EXERCISE REQUIREMENTS: Please retype the whole listing so that it matches the original exactly.

..........

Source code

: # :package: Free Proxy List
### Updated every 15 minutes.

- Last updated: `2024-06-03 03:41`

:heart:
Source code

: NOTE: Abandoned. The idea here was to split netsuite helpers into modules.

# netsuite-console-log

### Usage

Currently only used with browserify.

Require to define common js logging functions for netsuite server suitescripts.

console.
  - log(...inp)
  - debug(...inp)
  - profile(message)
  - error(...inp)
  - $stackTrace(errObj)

..........

ANSWER TO THE EXERCISE:
Source code

: # :package: Free Proxy List
### Updated every 15 minutes.

- Last updated: `2024-06-03 03:41`

:heart:
Source code

: NOTE: Abandoned. The idea here was to split netsuite helpers into modules.

# netsuite-console-log

### Usage

Currently only used with browserify.

Require to define common js logging functions for netsuite server suitescripts.

console.
  - log(...inp)
  - debug(...inp)
  - profile(message)
  - error(...inp)
  - $stackTrace(errObj)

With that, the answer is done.